* _About this task_: Which of the lines below contain the string "investment"? Pull each one out of the data.
Start of Records for this exercise
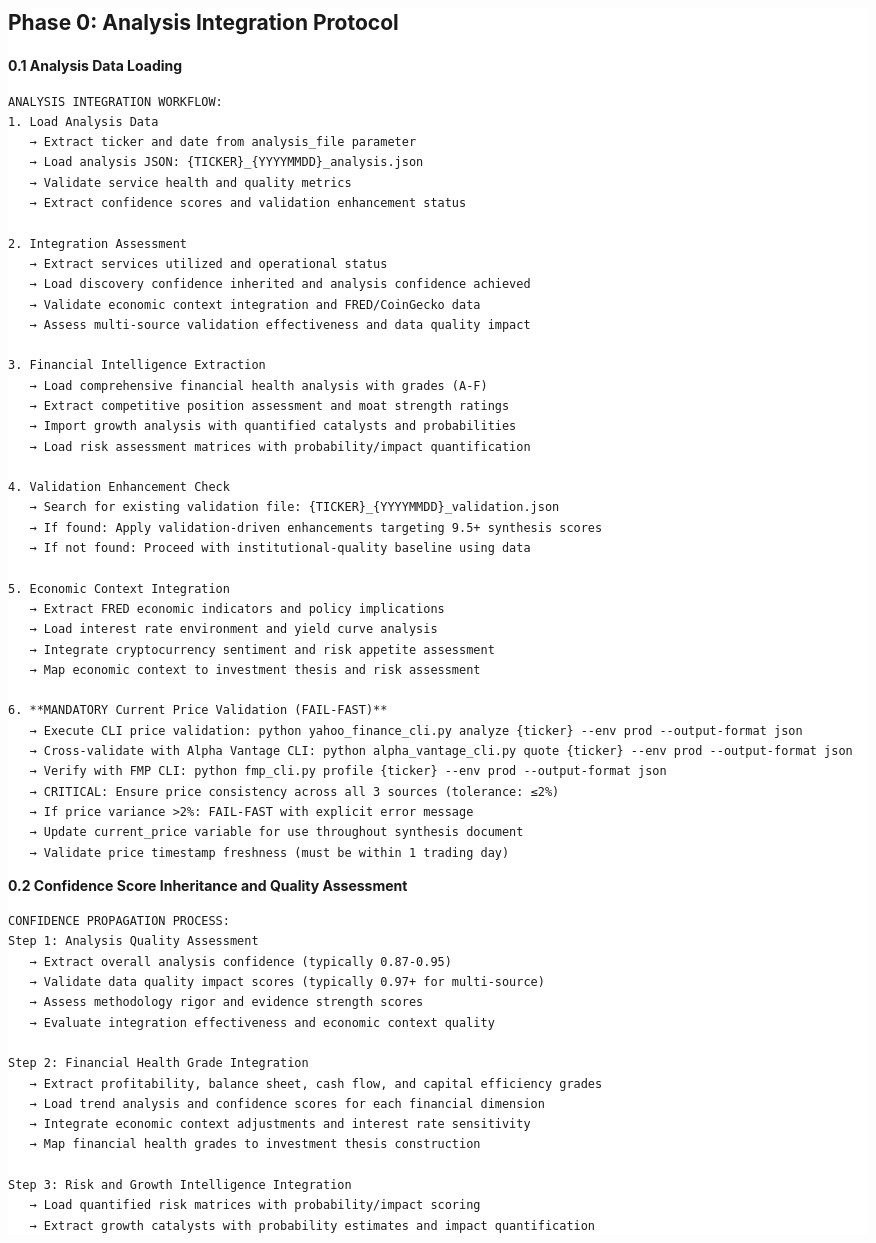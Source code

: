 ## Phase 0: Analysis Integration Protocol

**0.1 Analysis Data Loading**
```
ANALYSIS INTEGRATION WORKFLOW:
1. Load Analysis Data
   → Extract ticker and date from analysis_file parameter
   → Load analysis JSON: {TICKER}_{YYYYMMDD}_analysis.json
   → Validate service health and quality metrics
   → Extract confidence scores and validation enhancement status

2. Integration Assessment
   → Extract services utilized and operational status
   → Load discovery confidence inherited and analysis confidence achieved
   → Validate economic context integration and FRED/CoinGecko data
   → Assess multi-source validation effectiveness and data quality impact

3. Financial Intelligence Extraction
   → Load comprehensive financial health analysis with grades (A-F)
   → Extract competitive position assessment and moat strength ratings
   → Import growth analysis with quantified catalysts and probabilities
   → Load risk assessment matrices with probability/impact quantification

4. Validation Enhancement Check
   → Search for existing validation file: {TICKER}_{YYYYMMDD}_validation.json
   → If found: Apply validation-driven enhancements targeting 9.5+ synthesis scores
   → If not found: Proceed with institutional-quality baseline using data

5. Economic Context Integration
   → Extract FRED economic indicators and policy implications
   → Load interest rate environment and yield curve analysis
   → Integrate cryptocurrency sentiment and risk appetite assessment
   → Map economic context to investment thesis and risk assessment

6. **MANDATORY Current Price Validation (FAIL-FAST)**
   → Execute CLI price validation: python yahoo_finance_cli.py analyze {ticker} --env prod --output-format json
   → Cross-validate with Alpha Vantage CLI: python alpha_vantage_cli.py quote {ticker} --env prod --output-format json
   → Verify with FMP CLI: python fmp_cli.py profile {ticker} --env prod --output-format json
   → CRITICAL: Ensure price consistency across all 3 sources (tolerance: ≤2%)
   → If price variance >2%: FAIL-FAST with explicit error message
   → Update current_price variable for use throughout synthesis document
   → Validate price timestamp freshness (must be within 1 trading day)
```

**0.2 Confidence Score Inheritance and Quality Assessment**
```
CONFIDENCE PROPAGATION PROCESS:
Step 1: Analysis Quality Assessment
   → Extract overall analysis confidence (typically 0.87-0.95)
   → Validate data quality impact scores (typically 0.97+ for multi-source)
   → Assess methodology rigor and evidence strength scores
   → Evaluate integration effectiveness and economic context quality

Step 2: Financial Health Grade Integration
   → Extract profitability, balance sheet, cash flow, and capital efficiency grades
   → Load trend analysis and confidence scores for each financial dimension
   → Integrate economic context adjustments and interest rate sensitivity
   → Map financial health grades to investment thesis construction

Step 3: Risk and Growth Intelligence Integration
   → Load quantified risk matrices with probability/impact scoring
   → Extract growth catalysts with probability estimates and impact quantification
```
End of Records for this exercise
* _Answer space_:
   → Map economic context to investment thesis and risk assessment
   → Map financial health grades to investment thesis construction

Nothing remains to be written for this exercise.